Your job is to return the whole listing unchanged while skipping its images.
┄┄┄┄┄┄┄┄┄┄
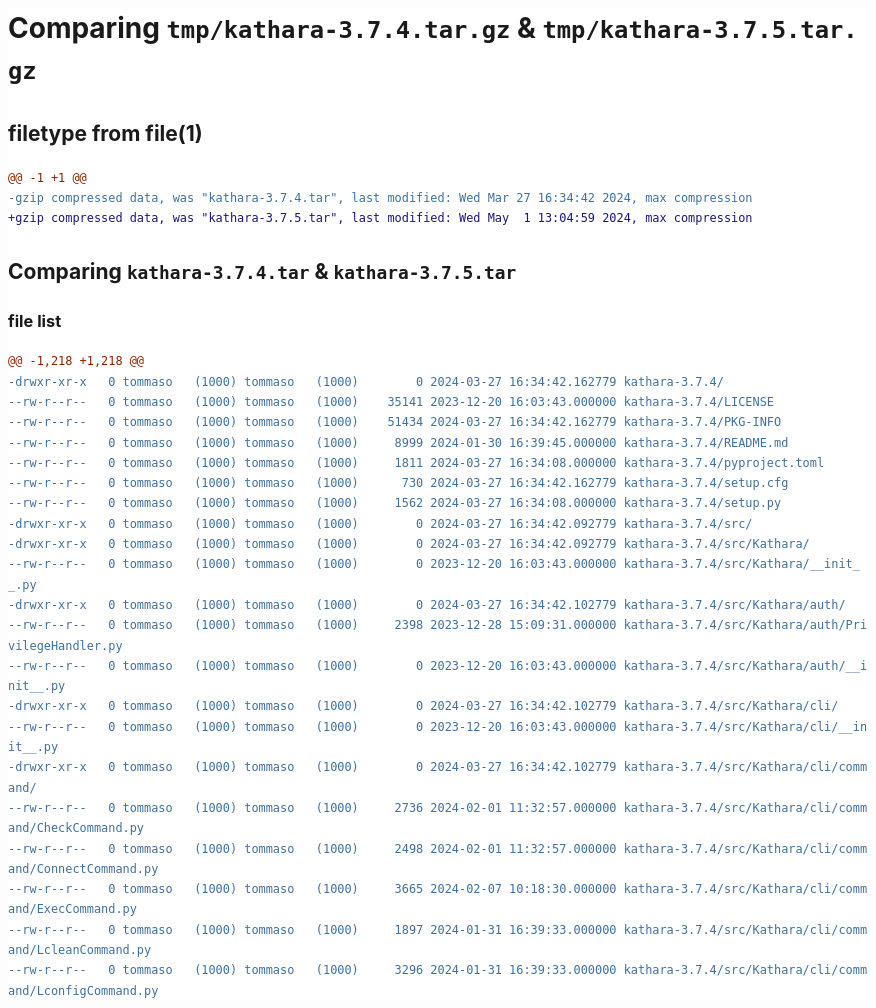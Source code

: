 # Comparing `tmp/kathara-3.7.4.tar.gz` & `tmp/kathara-3.7.5.tar.gz`

## filetype from file(1)

```diff
@@ -1 +1 @@
-gzip compressed data, was "kathara-3.7.4.tar", last modified: Wed Mar 27 16:34:42 2024, max compression
+gzip compressed data, was "kathara-3.7.5.tar", last modified: Wed May  1 13:04:59 2024, max compression
```

## Comparing `kathara-3.7.4.tar` & `kathara-3.7.5.tar`

### file list

```diff
@@ -1,218 +1,218 @@
-drwxr-xr-x   0 tommaso   (1000) tommaso   (1000)        0 2024-03-27 16:34:42.162779 kathara-3.7.4/
--rw-r--r--   0 tommaso   (1000) tommaso   (1000)    35141 2023-12-20 16:03:43.000000 kathara-3.7.4/LICENSE
--rw-r--r--   0 tommaso   (1000) tommaso   (1000)    51434 2024-03-27 16:34:42.162779 kathara-3.7.4/PKG-INFO
--rw-r--r--   0 tommaso   (1000) tommaso   (1000)     8999 2024-01-30 16:39:45.000000 kathara-3.7.4/README.md
--rw-r--r--   0 tommaso   (1000) tommaso   (1000)     1811 2024-03-27 16:34:08.000000 kathara-3.7.4/pyproject.toml
--rw-r--r--   0 tommaso   (1000) tommaso   (1000)      730 2024-03-27 16:34:42.162779 kathara-3.7.4/setup.cfg
--rw-r--r--   0 tommaso   (1000) tommaso   (1000)     1562 2024-03-27 16:34:08.000000 kathara-3.7.4/setup.py
-drwxr-xr-x   0 tommaso   (1000) tommaso   (1000)        0 2024-03-27 16:34:42.092779 kathara-3.7.4/src/
-drwxr-xr-x   0 tommaso   (1000) tommaso   (1000)        0 2024-03-27 16:34:42.092779 kathara-3.7.4/src/Kathara/
--rw-r--r--   0 tommaso   (1000) tommaso   (1000)        0 2023-12-20 16:03:43.000000 kathara-3.7.4/src/Kathara/__init__.py
-drwxr-xr-x   0 tommaso   (1000) tommaso   (1000)        0 2024-03-27 16:34:42.102779 kathara-3.7.4/src/Kathara/auth/
--rw-r--r--   0 tommaso   (1000) tommaso   (1000)     2398 2023-12-28 15:09:31.000000 kathara-3.7.4/src/Kathara/auth/PrivilegeHandler.py
--rw-r--r--   0 tommaso   (1000) tommaso   (1000)        0 2023-12-20 16:03:43.000000 kathara-3.7.4/src/Kathara/auth/__init__.py
-drwxr-xr-x   0 tommaso   (1000) tommaso   (1000)        0 2024-03-27 16:34:42.102779 kathara-3.7.4/src/Kathara/cli/
--rw-r--r--   0 tommaso   (1000) tommaso   (1000)        0 2023-12-20 16:03:43.000000 kathara-3.7.4/src/Kathara/cli/__init__.py
-drwxr-xr-x   0 tommaso   (1000) tommaso   (1000)        0 2024-03-27 16:34:42.102779 kathara-3.7.4/src/Kathara/cli/command/
--rw-r--r--   0 tommaso   (1000) tommaso   (1000)     2736 2024-02-01 11:32:57.000000 kathara-3.7.4/src/Kathara/cli/command/CheckCommand.py
--rw-r--r--   0 tommaso   (1000) tommaso   (1000)     2498 2024-02-01 11:32:57.000000 kathara-3.7.4/src/Kathara/cli/command/ConnectCommand.py
--rw-r--r--   0 tommaso   (1000) tommaso   (1000)     3665 2024-02-07 10:18:30.000000 kathara-3.7.4/src/Kathara/cli/command/ExecCommand.py
--rw-r--r--   0 tommaso   (1000) tommaso   (1000)     1897 2024-01-31 16:39:33.000000 kathara-3.7.4/src/Kathara/cli/command/LcleanCommand.py
--rw-r--r--   0 tommaso   (1000) tommaso   (1000)     3296 2024-01-31 16:39:33.000000 kathara-3.7.4/src/Kathara/cli/command/LconfigCommand.py
```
┄┄┄┄┄┄┄┄┄┄
* Your response
Source code

: # Comparing `tmp/kathara-3.7.4.tar.gz` & `tmp/kathara-3.7.5.tar.gz`

## filetype from file(1)

```diff
@@ -1 +1 @@
-gzip compressed data, was "kathara-3.7.4.tar", last modified: Wed Mar 27 16:34:42 2024, max compression
+gzip compressed data, was "kathara-3.7.5.tar", last modified: Wed May  1 13:04:59 2024, max compression
```

## Comparing `kathara-3.7.4.tar` & `kathara-3.7.5.tar`

### file list

```diff
@@ -1,218 +1,218 @@
-drwxr-xr-x   0 tommaso   (1000) tommaso   (1000)        0 2024-03-27 16:34:42.162779 kathara-3.7.4/
--rw-r--r--   0 tommaso   (1000) tommaso   (1000)    35141 2023-12-20 16:03:43.000000 kathara-3.7.4/LICENSE
--rw-r--r--   0 tommaso   (1000) tommaso   (1000)    51434 2024-03-27 16:34:42.162779 kathara-3.7.4/PKG-INFO
--rw-r--r--   0 tommaso   (1000) tommaso   (1000)     8999 2024-01-30 16:39:45.000000 kathara-3.7.4/README.md
--rw-r--r--   0 tommaso   (1000) tommaso   (1000)     1811 2024-03-27 16:34:08.000000 kathara-3.7.4/pyproject.toml
--rw-r--r--   0 tommaso   (1000) tommaso   (1000)      730 2024-03-27 16:34:42.162779 kathara-3.7.4/setup.cfg
--rw-r--r--   0 tommaso   (1000) tommaso   (1000)     1562 2024-03-27 16:34:08.000000 kathara-3.7.4/setup.py
-drwxr-xr-x   0 tommaso   (1000) tommaso   (1000)        0 2024-03-27 16:34:42.092779 kathara-3.7.4/src/
-drwxr-xr-x   0 tommaso   (1000) tommaso   (1000)        0 2024-03-27 16:34:42.092779 kathara-3.7.4/src/Kathara/
--rw-r--r--   0 tommaso   (1000) tommaso   (1000)        0 2023-12-20 16:03:43.000000 kathara-3.7.4/src/Kathara/__init__.py
-drwxr-xr-x   0 tommaso   (1000) tommaso   (1000)        0 2024-03-27 16:34:42.102779 kathara-3.7.4/src/Kathara/auth/
--rw-r--r--   0 tommaso   (1000) tommaso   (1000)     2398 2023-12-28 15:09:31.000000 kathara-3.7.4/src/Kathara/auth/PrivilegeHandler.py
--rw-r--r--   0 tommaso   (1000) tommaso   (1000)        0 2023-12-20 16:03:43.000000 kathara-3.7.4/src/Kathara/auth/__init__.py
-drwxr-xr-x   0 tommaso   (1000) tommaso   (1000)        0 2024-03-27 16:34:42.102779 kathara-3.7.4/src/Kathara/cli/
--rw-r--r--   0 tommaso   (1000) tommaso   (1000)        0 2023-12-20 16:03:43.000000 kathara-3.7.4/src/Kathara/cli/__init__.py
-drwxr-xr-x   0 tommaso   (1000) tommaso   (1000)        0 2024-03-27 16:34:42.102779 kathara-3.7.4/src/Kathara/cli/command/
--rw-r--r--   0 tommaso   (1000) tommaso   (1000)     2736 2024-02-01 11:32:57.000000 kathara-3.7.4/src/Kathara/cli/command/CheckCommand.py
--rw-r--r--   0 tommaso   (1000) tommaso   (1000)     2498 2024-02-01 11:32:57.000000 kathara-3.7.4/src/Kathara/cli/command/ConnectCommand.py
--rw-r--r--   0 tommaso   (1000) tommaso   (1000)     3665 2024-02-07 10:18:30.000000 kathara-3.7.4/src/Kathara/cli/command/ExecCommand.py
--rw-r--r--   0 tommaso   (1000) tommaso   (1000)     1897 2024-01-31 16:39:33.000000 kathara-3.7.4/src/Kathara/cli/command/LcleanCommand.py
--rw-r--r--   0 tommaso   (1000) tommaso   (1000)     3296 2024-01-31 16:39:33.000000 kathara-3.7.4/src/Kathara/cli/command/LconfigCommand.py
```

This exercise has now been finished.